The plots of the result are generated by ggplot2 libraries.

# set seed for reproducability
set.seed(2016)

# Set sampling values as described in the project instructions
lambda <- 0.2   # lambda

n <- 40         # number of exponentials

sims <- 1000    # number of simulations

#Run simulations
sim_exp <- replicate(sims, rexp(n, lambda))

#Calc the means of the exponential simulations
means_exp <- apply(sim_exp, 2, mean)

#Histogram of the means

hist(means_exp, breaks=40, xlim = c(2,9), main="Exponential Function Simulation Means", col = "blue")

Sample Mean versus Theoretical Mean

The expected mean \(\mu\) of a exponential distribution of rate \(\lambda\) is

\(\mu= \frac{1}{\lambda}\)

mean(means_exp)
## [1] 4.979186

Let \(v\) be the average sample mean of 1000 simulations of 40 randomly sampled exponential distributions.

# plot histogram of the sample means
hist(means_exp, col="blue", main="Theoretical Mean vs. Actual Mean", xlim = c(2,9),breaks=40, xlab = "Simulation Means")

# plot a vertical red line at the mean of the sample means
abline(v=mean(means_exp), lwd="4", col="red")

As you can notice that computed mean \(\mu\) is 5.0 and simulated mean is = 4.994975 which are very very close.

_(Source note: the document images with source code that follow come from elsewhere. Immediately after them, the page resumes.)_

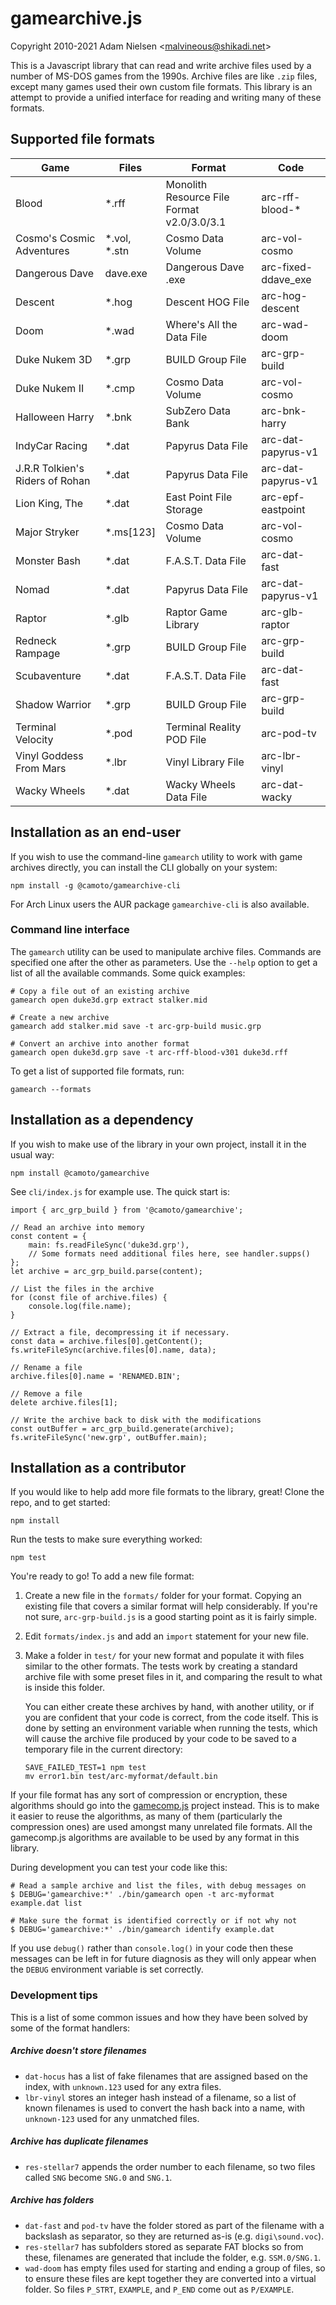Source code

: # gamearchive.js
Copyright 2010-2021 Adam Nielsen <<malvineous@shikadi.net>>  

This is a Javascript library that can read and write archive files used by a
number of MS-DOS games from the 1990s.  Archive files are like `.zip` files,
except many games used their own custom file formats.  This library is an
attempt to provide a unified interface for reading and writing many of these
formats.

## Supported file formats

| Game                      | Files     | Format                    | Code                |
|---------------------------|-----------|---------------------------|---------------------|
| Blood                     | *.rff     | Monolith Resource File Format v2.0/3.0/3.1 | arc-rff-blood-* |
| Cosmo's Cosmic Adventures | *.vol, *.stn | Cosmo Data Volume      | arc-vol-cosmo       |
| Dangerous Dave            | dave.exe  | Dangerous Dave .exe       | arc-fixed-ddave_exe |
| Descent                   | *.hog     | Descent HOG File          | arc-hog-descent     |
| Doom                      | *.wad     | Where's All the Data File | arc-wad-doom        |
| Duke Nukem 3D             | *.grp     | BUILD Group File          | arc-grp-build       |
| Duke Nukem II             | *.cmp     | Cosmo Data Volume         | arc-vol-cosmo       |
| Halloween Harry           | *.bnk     | SubZero Data Bank         | arc-bnk-harry       |
| IndyCar Racing            | *.dat     | Papyrus Data File         | arc-dat-papyrus-v1  |
| J.R.R Tolkien's Riders of Rohan | *.dat | Papyrus Data File       | arc-dat-papyrus-v1  |
| Lion King, The            | *.dat     | East Point File Storage   | arc-epf-eastpoint   |
| Major Stryker             | *.ms[123] | Cosmo Data Volume         | arc-vol-cosmo       |
| Monster Bash              | *.dat     | F.A.S.T. Data File        | arc-dat-fast        |
| Nomad                     | *.dat     | Papyrus Data File         | arc-dat-papyrus-v1  |
| Raptor                    | *.glb     | Raptor Game Library       | arc-glb-raptor      |
| Redneck Rampage           | *.grp     | BUILD Group File          | arc-grp-build       |
| Scubaventure              | *.dat     | F.A.S.T. Data File        | arc-dat-fast        |
| Shadow Warrior            | *.grp     | BUILD Group File          | arc-grp-build       |
| Terminal Velocity         | *.pod     | Terminal Reality POD File | arc-pod-tv          |
| Vinyl Goddess From Mars   | *.lbr     | Vinyl Library File        | arc-lbr-vinyl       |
| Wacky Wheels              | *.dat     | Wacky Wheels Data File    | arc-dat-wacky       |

## Installation as an end-user

If you wish to use the command-line `gamearch` utility to work with game
archives directly, you can install the CLI globally on your system:

    npm install -g @camoto/gamearchive-cli

For Arch Linux users the AUR package `gamearchive-cli` is also available.

### Command line interface

The `gamearch` utility can be used to manipulate archive files.
Commands are specified one after the other as parameters.  Use the
`--help` option to get a list of all the available commands.  Some
quick examples:

    # Copy a file out of an existing archive
    gamearch open duke3d.grp extract stalker.mid
    
    # Create a new archive
    gamearch add stalker.mid save -t arc-grp-build music.grp
    
    # Convert an archive into another format
    gamearch open duke3d.grp save -t arc-rff-blood-v301 duke3d.rff

To get a list of supported file formats, run:

    gamearch --formats

## Installation as a dependency

If you wish to make use of the library in your own project, install it
in the usual way:

    npm install @camoto/gamearchive

See `cli/index.js` for example use.  The quick start is:

    import { arc_grp_build } from '@camoto/gamearchive';
    
    // Read an archive into memory
    const content = {
        main: fs.readFileSync('duke3d.grp'),
        // Some formats need additional files here, see handler.supps()
    };
    let archive = arc_grp_build.parse(content);
    
    // List the files in the archive
    for (const file of archive.files) {
        console.log(file.name);
    }
    
    // Extract a file, decompressing it if necessary.
    const data = archive.files[0].getContent();
    fs.writeFileSync(archive.files[0].name, data);

    // Rename a file
    archive.files[0].name = 'RENAMED.BIN';
    
    // Remove a file
    delete archive.files[1];
    
    // Write the archive back to disk with the modifications
    const outBuffer = arc_grp_build.generate(archive);
    fs.writeFileSync('new.grp', outBuffer.main);

## Installation as a contributor

If you would like to help add more file formats to the library, great!
Clone the repo, and to get started:

    npm install

Run the tests to make sure everything worked:

    npm test

You're ready to go!  To add a new file format:

 1. Create a new file in the `formats/` folder for your format.
    Copying an existing file that covers a similar format will help
    considerably.  If you're not sure, `arc-grp-build.js` is a good
    starting point as it is fairly simple.
    
 2. Edit `formats/index.js` and add an `import` statement for your new file.
    
 3. Make a folder in `test/` for your new format and populate it with
    files similar to the other formats.  The tests work by creating
    a standard archive file with some preset files in it, and
    comparing the result to what is inside this folder.
    
    You can either create these archives by hand, with another utility, or if
    you are confident that your code is correct, from the code itself.  This is
    done by setting an environment variable when running the tests, which will
    cause the archive file produced by your code to be saved to a temporary
    file in the current directory:
    
        SAVE_FAILED_TEST=1 npm test
        mv error1.bin test/arc-myformat/default.bin

If your file format has any sort of compression or encryption, these algorithms
should go into the [gamecomp.js](https://github.com/Malvineous/gamecompjs)
project instead.  This is to make it easier to reuse the algorithms, as many of
them (particularly the compression ones) are used amongst many unrelated file
formats.  All the gamecomp.js algorithms are available to be used by any format
in this library.

During development you can test your code like this:

    # Read a sample archive and list the files, with debug messages on
    $ DEBUG='gamearchive:*' ./bin/gamearch open -t arc-myformat example.dat list

    # Make sure the format is identified correctly or if not why not
    $ DEBUG='gamearchive:*' ./bin/gamearch identify example.dat

If you use `debug()` rather than `console.log()` in your code then these
messages can be left in for future diagnosis as they will only appear when the
`DEBUG` environment variable is set correctly.

### Development tips

This is a list of some common issues and how they have been solved by some of
the format handlers:

##### Archive doesn't store filenames

* `dat-hocus` has a list of fake filenames that are assigned based on the
  index, with `unknown.123` used for any extra files.
* `lbr-vinyl` stores an integer hash instead of a filename, so a list of known
  filenames is used to convert the hash back into a name, with `unknown-123`
  used for any unmatched files.

##### Archive has duplicate filenames

* `res-stellar7` appends the order number to each filename, so two files called
  `SNG` become `SNG.0` and `SNG.1`.

##### Archive has folders

* `dat-fast` and `pod-tv` have the folder stored as part of the filename with a
  backslash as separator, so they are returned as-is (e.g. `digi\sound.voc`).
* `res-stellar7` has subfolders stored as separate FAT blocks so from these,
  filenames are generated that include the folder, e.g. `SSM.0/SNG.1`.
* `wad-doom` has empty files used for starting and ending a group of files,
  so to ensure these files are kept together they are converted into a virtual
  folder.  So files `P_STRT`, `EXAMPLE`, and `P_END` come out as `P/EXAMPLE`.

Sample Variance versus Theoretical Variance

# theoretical standard deviation vs. simulation standard deviation
print(paste("Theoretical standard deviation: ", round( (1/lambda)/sqrt(n) ,4)))
## [1] "Theoretical standard deviation:  0.7906"

The variance \(Var\) of standard deviation \(\sigma\) is \(Var = \sigma^2\) .

print(paste("Practical standard deviation: ", round(sd(means_exp) ,4))) 
## [1] "Practical standard deviation:  0.7991"
print(paste("Theoretical variance: ", round( ((1/lambda)/sqrt(n))^2 ,4)))
## [1] "Theoretical variance:  0.625"
print(paste("Practical variance: ", round(sd(means_exp)^2 ,4)))
## [1] "Practical variance:  0.6385"

As you can see the theoretical varince and standard deviations are very close to practical variance and standard deviation. Since variance is the square of the standard deviations, minor differnces will persist, but will still be close.

Distribution

Comparing the population means & standard deviation with a normal distribution of the expected values.

# plot the means
#General Plot with ditribution curve drawn
hist(means_exp, prob=TRUE, col="blue", main="Exponential Function Simulation Means", breaks=40, xlim=c(2,9), xlab = "Simulation Means")
lines(density(means_exp), lwd=3, col="red")
# Normal distribution line creation
x <- seq(min(means_exp), max(means_exp), length=2*n)
y <- dnorm(x, mean=1/lambda, sd=sqrt(((1/lambda)/sqrt(n))^2))
lines(x, y, pch=22, col="black", lwd=2, lty = 2)

As the graph shows, the distribution of means of our sampled exponential distributions appear to follow a normal distribution, due to the Central Limit Theorem. If we increased our number of samples (currently 1000), the distribution would be even closer to the standard normal distribution.The dotted line above is a normal distribution curve and we can see that it is very close to our sampled curve, which is the red line above.